Transcribe each entry so that it matches the original exactly.
+++ INPUT FOR THIS TASK +++
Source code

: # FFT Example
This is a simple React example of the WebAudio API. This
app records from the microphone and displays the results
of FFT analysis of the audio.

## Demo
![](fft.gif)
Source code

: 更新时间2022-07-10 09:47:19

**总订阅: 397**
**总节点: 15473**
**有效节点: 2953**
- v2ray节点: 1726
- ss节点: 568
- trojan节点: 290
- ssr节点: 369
+++
* **ANSWER FOR THIS EXERCISE**
Source code

: # FFT Example
This is a simple React example of the WebAudio API. This
app records from the microphone and displays the results
of FFT analysis of the audio.

## Demo
![](fft.gif)
Source code

: 更新时间2022-07-10 09:47:19

**总订阅: 397**
**总节点: 15473**
**有效节点: 2953**
- v2ray节点: 1726
- ss节点: 568
- trojan节点: 290
- ssr节点: 369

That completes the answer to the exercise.